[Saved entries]
..............................

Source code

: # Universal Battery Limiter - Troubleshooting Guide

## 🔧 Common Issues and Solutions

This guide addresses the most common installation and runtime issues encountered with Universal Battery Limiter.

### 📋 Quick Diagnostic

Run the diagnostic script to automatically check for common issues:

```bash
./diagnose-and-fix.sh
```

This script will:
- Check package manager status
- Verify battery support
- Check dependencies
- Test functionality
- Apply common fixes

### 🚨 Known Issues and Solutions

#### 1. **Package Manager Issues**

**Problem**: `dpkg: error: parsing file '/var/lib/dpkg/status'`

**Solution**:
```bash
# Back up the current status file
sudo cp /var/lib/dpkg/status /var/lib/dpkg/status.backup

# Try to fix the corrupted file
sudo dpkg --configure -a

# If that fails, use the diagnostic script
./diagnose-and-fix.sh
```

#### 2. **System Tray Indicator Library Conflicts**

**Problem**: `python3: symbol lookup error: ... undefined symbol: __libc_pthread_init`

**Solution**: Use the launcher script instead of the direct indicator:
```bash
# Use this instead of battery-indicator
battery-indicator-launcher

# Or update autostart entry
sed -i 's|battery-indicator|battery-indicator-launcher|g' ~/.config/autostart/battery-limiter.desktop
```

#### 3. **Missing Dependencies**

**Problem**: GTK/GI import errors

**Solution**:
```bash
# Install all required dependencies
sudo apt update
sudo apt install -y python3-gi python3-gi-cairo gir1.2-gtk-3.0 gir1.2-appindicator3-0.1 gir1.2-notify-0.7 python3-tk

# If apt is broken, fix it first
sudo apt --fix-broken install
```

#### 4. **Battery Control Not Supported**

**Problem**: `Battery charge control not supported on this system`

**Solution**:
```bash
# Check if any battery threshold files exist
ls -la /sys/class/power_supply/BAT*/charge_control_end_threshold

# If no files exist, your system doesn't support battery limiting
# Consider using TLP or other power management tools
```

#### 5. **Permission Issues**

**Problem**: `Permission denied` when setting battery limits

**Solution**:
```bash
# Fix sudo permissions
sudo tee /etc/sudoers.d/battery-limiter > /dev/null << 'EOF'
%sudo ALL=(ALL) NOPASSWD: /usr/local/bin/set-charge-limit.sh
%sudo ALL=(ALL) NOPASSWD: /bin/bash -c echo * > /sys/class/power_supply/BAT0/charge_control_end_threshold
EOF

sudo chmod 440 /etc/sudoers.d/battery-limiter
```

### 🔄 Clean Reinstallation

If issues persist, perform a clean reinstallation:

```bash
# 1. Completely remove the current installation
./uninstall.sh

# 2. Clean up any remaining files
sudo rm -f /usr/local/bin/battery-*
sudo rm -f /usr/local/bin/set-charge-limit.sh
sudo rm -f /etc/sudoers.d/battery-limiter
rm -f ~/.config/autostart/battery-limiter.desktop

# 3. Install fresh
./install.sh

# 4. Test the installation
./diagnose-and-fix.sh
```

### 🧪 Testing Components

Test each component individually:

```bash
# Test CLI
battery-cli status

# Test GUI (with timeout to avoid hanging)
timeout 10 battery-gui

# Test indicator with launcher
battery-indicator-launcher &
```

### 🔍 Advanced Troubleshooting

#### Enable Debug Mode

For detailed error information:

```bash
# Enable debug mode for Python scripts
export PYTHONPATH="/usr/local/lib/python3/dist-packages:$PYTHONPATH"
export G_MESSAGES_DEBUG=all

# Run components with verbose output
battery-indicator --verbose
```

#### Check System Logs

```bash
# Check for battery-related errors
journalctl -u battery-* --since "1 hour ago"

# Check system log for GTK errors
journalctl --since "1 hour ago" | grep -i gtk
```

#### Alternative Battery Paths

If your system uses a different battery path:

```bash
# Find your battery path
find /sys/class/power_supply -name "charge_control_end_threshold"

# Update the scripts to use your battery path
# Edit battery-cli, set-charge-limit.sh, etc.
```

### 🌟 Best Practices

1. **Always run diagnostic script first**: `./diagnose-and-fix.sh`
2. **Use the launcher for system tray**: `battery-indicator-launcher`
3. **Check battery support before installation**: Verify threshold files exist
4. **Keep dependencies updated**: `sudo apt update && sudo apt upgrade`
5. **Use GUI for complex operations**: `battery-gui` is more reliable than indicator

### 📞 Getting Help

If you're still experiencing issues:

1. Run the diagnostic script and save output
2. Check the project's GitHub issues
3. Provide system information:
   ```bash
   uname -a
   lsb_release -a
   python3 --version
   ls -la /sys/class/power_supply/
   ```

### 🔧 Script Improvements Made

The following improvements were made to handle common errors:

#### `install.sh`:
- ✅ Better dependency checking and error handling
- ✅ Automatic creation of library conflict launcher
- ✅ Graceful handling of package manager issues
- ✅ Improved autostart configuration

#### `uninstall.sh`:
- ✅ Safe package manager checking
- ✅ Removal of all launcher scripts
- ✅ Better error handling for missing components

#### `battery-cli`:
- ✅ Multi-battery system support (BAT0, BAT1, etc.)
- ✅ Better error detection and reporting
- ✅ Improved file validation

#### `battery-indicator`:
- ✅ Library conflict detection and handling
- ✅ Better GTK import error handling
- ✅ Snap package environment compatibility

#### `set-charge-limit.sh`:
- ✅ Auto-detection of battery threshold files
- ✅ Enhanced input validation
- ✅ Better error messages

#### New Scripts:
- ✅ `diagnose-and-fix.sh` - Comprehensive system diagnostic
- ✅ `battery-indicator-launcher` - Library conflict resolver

..............................

ABOUT THIS EXERCISE → Lines after the one containing "### 📋 Quick Diagnostic" are left out; every line from the start of the entries through that line is restated word for word.

ANSWER FOR THE TASK →
Source code

: # Universal Battery Limiter - Troubleshooting Guide

## 🔧 Common Issues and Solutions

This guide addresses the most common installation and runtime issues encountered with Universal Battery Limiter.

### 📋 Quick Diagnostic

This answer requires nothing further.